Tuesday, 25 March 2014
Described by the film’s writer/director Tomasz Wasilewski as “the first polish LBGT film” Floating Skyscrapers (2013) boldly goes where no other Pole has gone before in its intricate study of repressed homosexuality. Mateusz Banasiuk stars as aspiring champion swimmer Kuba, an ambitious athlete with the world at his feet. However, when feelings for the boys at his gym float to the surface, problems at home arise and they’re only made more complicated by the fact that he and his girlfriend are cohabiting with his resentful mother.
Attending a gallery opening with his girlfriend Sylwia (Marta Nieradkiewicz), Kuba meets and shares a cigarette with Michal (Bartosz Gelner), a friendship quickly develops yet Sylwia has her suspicions from the off.

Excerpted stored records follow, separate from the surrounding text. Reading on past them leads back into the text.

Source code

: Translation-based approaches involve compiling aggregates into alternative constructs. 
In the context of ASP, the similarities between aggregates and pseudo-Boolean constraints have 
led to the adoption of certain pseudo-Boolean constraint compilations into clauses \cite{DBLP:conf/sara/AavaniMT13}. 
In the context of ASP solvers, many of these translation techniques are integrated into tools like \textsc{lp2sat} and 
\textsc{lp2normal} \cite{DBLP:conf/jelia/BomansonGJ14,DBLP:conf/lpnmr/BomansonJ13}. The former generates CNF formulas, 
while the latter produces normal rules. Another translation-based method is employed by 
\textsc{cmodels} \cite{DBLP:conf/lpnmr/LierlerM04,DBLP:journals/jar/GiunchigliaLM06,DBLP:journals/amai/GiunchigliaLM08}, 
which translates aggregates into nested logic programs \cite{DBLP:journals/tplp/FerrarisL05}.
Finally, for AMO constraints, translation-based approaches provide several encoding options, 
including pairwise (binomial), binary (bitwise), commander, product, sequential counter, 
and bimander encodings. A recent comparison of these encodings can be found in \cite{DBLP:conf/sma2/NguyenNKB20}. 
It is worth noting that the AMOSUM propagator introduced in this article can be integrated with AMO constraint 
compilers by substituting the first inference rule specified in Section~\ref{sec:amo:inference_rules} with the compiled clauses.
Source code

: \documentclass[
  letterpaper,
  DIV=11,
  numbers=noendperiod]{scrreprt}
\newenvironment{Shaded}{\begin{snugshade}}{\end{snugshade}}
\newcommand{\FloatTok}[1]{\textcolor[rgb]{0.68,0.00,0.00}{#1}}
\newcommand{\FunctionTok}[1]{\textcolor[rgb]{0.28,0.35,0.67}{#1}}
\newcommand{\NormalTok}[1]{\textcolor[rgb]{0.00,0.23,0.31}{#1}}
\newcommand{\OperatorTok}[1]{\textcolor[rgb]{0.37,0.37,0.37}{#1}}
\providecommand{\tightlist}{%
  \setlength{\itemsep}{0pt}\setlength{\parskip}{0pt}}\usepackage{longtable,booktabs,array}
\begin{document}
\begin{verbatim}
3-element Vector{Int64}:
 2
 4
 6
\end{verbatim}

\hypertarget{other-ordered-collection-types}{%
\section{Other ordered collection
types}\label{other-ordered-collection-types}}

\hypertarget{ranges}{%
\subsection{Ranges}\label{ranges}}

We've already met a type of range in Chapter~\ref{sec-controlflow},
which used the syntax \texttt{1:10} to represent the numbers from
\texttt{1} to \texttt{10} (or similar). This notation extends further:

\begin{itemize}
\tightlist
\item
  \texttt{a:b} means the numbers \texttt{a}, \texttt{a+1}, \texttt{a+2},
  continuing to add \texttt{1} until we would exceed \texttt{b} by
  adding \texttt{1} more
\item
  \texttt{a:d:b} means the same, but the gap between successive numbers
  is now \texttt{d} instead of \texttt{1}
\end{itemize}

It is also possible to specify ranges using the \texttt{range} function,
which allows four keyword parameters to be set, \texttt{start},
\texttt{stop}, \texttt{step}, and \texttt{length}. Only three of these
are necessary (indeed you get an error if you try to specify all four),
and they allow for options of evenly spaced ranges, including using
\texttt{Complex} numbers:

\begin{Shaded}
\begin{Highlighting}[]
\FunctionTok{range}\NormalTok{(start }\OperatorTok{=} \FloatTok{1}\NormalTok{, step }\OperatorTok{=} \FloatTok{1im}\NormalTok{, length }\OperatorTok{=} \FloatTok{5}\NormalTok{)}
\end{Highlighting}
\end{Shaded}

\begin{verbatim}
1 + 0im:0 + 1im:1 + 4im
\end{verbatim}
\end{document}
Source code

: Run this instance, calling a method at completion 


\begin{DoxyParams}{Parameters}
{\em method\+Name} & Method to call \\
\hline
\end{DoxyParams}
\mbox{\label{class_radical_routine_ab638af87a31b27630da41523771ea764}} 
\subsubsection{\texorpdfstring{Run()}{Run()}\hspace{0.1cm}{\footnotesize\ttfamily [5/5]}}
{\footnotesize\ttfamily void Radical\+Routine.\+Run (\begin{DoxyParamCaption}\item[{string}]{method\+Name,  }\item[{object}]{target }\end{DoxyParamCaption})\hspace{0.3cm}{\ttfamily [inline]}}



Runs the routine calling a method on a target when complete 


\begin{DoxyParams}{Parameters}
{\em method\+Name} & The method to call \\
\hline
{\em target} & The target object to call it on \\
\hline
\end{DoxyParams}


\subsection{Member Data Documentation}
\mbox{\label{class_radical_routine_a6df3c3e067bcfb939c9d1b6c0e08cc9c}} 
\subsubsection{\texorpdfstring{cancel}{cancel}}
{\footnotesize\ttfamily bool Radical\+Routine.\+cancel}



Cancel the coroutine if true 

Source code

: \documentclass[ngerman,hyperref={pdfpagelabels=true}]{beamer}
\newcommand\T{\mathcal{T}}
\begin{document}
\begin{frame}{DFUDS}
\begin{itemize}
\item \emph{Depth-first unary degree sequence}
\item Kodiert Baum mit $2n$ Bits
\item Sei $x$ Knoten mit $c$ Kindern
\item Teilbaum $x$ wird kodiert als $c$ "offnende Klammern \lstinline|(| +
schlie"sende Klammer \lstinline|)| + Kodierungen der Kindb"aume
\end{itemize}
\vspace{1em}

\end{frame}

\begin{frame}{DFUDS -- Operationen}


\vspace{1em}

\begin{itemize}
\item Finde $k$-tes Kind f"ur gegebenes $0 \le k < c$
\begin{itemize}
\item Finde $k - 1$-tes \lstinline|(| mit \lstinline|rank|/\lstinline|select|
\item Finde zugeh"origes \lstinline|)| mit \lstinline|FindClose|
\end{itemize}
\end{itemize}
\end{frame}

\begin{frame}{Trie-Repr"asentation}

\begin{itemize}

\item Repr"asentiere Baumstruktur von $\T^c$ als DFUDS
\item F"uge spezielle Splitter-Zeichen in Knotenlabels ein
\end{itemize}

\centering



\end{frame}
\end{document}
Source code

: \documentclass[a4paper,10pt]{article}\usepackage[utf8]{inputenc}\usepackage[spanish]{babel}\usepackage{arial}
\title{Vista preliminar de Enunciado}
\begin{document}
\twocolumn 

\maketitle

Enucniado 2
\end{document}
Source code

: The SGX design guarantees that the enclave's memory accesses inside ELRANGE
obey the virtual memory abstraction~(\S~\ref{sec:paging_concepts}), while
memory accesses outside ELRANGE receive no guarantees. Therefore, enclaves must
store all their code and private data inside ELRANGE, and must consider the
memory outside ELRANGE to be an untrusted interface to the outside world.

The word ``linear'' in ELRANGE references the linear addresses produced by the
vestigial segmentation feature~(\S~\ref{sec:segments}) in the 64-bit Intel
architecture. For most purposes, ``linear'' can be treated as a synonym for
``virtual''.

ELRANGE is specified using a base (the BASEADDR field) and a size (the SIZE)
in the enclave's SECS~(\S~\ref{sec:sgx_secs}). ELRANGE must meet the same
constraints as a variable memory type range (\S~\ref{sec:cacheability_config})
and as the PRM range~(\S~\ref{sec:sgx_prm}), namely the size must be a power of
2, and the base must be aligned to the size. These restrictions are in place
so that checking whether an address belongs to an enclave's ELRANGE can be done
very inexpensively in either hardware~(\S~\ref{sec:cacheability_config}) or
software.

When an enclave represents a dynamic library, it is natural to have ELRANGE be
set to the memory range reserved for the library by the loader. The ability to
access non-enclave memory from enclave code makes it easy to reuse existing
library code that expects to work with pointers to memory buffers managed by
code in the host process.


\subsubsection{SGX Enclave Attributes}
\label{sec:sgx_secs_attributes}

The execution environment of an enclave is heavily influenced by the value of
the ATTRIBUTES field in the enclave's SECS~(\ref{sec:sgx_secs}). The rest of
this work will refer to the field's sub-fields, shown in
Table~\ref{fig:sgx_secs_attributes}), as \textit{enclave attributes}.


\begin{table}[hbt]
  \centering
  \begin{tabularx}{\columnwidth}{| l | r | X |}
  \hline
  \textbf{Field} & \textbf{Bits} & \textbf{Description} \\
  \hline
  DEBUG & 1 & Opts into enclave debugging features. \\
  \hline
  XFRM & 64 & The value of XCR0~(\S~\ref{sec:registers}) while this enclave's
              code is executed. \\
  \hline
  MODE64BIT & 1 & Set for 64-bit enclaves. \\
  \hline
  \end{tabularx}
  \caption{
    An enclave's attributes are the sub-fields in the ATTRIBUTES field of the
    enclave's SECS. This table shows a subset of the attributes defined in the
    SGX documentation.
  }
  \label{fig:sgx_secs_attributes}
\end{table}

As Kuba’s training programme becomes more aggressive, his feelings for Michal too become stronger and battling with his inner demons, Kuba believes he must sacrifice one for the other, much to the disapproval of his overbearing mother Ewa (Katarzyna Herman). The couple’s increasing mutual affection escalates against a backdrop of disapproving urbanity and strict, conflicting familial expectations. Kuba must fight for what he wants, but in this deep pool of conflict, it’s inevitable that someone is going to get hurt.
Great attention is given to minor detail, with director Wasilewski, pushing forward the narrative with strong visuals and sound effects over explanatory dialogue. The subtle moans, groans and heavy breaths from behind closed doors that mark the opening of the film pave the way for all that follows. The roles are characterised almost voyeuristically, through various eye level shots and a lingering lens that captures indicative and natural expressions. In moments of freedom, Kuba is filtered in natural hues, with his guilt captured in cold blues that embrace or chill the viewer almost unknowingly. Equal attention is given to sound, matching scenes with ethereal breaths, breeze or a mounting dirty beat to increase tension. It’s all mastered beautifully, with each prolific scene made visually arresting with immaculate symmetrical framing. The screenplay, perhaps groundbreaking in its homeland, is nothing new here. It shares various plot threads with Sally El Hosani’s remarkable, My Brother the Devil (2011) and is largely formulaic in its linear unfolding. However, Wasilewski’s thoughtful execution sets the film apart.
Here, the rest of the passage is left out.